Speaking of the proof of concept, it is divided into three challenges, whose requirements are well described and thought out in the technical specifications. In particular, the first scenario which is simply checking and validating if specific formal requirements are met seems quite logical as it is based on data that is already digital anyway. There is more to say about the analysis of scenarios 2 and 3, but it makes more sense to discuss them with the wider substantive issues.
What I found missing or lacking in the award criteria is not taking into account BIA's ongoing costs as discussed above. Some of the quality elements are supposed to measure the ability of the contracting authority developing the tool autonomously on its own (liability klaxon), but other than that the contracting authority is not interested in calculating the ongoing costs and the tradeoffs between a more performant model that is more expensive to run and one that is cheaper but not as good.

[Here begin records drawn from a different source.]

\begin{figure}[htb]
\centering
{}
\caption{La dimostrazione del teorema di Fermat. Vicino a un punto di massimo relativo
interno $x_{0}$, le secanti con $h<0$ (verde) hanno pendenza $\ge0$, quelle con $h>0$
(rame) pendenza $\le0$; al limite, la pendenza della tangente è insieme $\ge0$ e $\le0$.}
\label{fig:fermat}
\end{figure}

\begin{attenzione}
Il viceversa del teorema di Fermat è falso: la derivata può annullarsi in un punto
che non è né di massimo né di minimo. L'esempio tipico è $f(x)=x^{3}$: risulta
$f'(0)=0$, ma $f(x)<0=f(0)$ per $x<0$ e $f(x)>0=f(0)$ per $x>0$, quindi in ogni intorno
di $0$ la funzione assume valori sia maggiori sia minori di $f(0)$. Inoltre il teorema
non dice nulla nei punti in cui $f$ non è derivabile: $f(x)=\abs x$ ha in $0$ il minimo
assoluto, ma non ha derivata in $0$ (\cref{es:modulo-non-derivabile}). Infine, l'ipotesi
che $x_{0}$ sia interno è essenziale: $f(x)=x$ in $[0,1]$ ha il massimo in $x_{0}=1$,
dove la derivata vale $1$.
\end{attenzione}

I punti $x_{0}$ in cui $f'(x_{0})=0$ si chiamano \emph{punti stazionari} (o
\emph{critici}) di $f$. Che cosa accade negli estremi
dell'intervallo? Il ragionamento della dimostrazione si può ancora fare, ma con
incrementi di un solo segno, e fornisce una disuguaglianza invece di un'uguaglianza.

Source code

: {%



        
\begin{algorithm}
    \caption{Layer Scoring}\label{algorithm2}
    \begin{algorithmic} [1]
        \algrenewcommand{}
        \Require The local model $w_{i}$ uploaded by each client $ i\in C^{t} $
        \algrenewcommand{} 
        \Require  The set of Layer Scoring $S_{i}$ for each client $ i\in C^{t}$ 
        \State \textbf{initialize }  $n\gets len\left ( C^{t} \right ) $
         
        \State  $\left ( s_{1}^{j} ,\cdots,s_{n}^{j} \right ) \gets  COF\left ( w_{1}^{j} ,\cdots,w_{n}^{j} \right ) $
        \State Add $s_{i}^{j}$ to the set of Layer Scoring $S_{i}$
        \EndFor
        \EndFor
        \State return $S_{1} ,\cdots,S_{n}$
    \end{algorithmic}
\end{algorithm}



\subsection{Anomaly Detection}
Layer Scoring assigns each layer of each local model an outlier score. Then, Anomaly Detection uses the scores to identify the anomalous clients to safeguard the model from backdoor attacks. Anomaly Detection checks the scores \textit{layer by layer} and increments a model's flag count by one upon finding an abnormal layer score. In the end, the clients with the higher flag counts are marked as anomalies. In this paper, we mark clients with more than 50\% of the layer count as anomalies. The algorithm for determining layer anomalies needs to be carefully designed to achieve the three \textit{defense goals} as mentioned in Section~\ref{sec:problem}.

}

That looks very puzzling to me since overall the award criteria seem well designed. I find it unlikikely that someone who can designed award criteria with this level of detail is completely oblivious to running costs. Honestly, it is almost as whomever decided on them made a conscious decision not to include any ongoing costs into the equation.
Tomorrow we will start looking into the substantive issues of BIA itself instead of the procedural part of the procurement.